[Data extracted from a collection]
Content starts

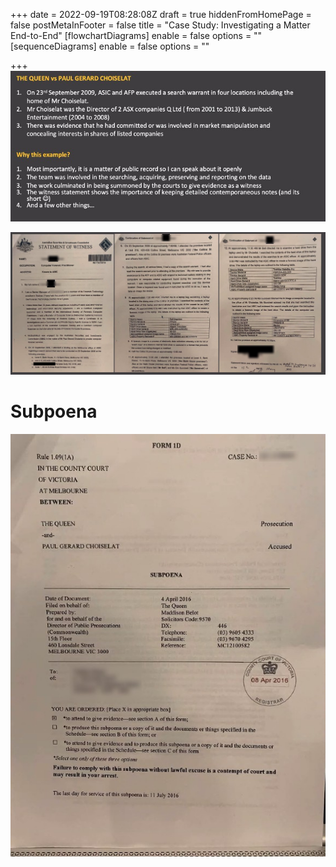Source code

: +++
date = 2022-09-19T08:28:08Z
draft = true
hiddenFromHomePage = false
postMetaInFooter = false
title = "Case Study: Investigating a Matter End-to-End"
[flowchartDiagrams]
enable = false
options = ""
[sequenceDiagrams]
enable = false
options = ""

+++
![](/uploads/snipaste_2022-09-19_18-28-04.jpg)

![](/uploads/snipaste_2022-09-19_18-50-59.jpg)

# Subpoena

![](/uploads/snipaste_2022-09-19_18-52-12.jpg)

Content ends

_Your instructions_
Apart from the images, please copy every line of the data exactly as written.

_Response below_
Source code

: +++
date = 2022-09-19T08:28:08Z
draft = true
hiddenFromHomePage = false
postMetaInFooter = false
title = "Case Study: Investigating a Matter End-to-End"
[flowchartDiagrams]
enable = false
options = ""
[sequenceDiagrams]
enable = false
options = ""

+++
![](/uploads/snipaste_2022-09-19_18-28-04.jpg)

![](/uploads/snipaste_2022-09-19_18-50-59.jpg)

# Subpoena

![](/uploads/snipaste_2022-09-19_18-52-12.jpg)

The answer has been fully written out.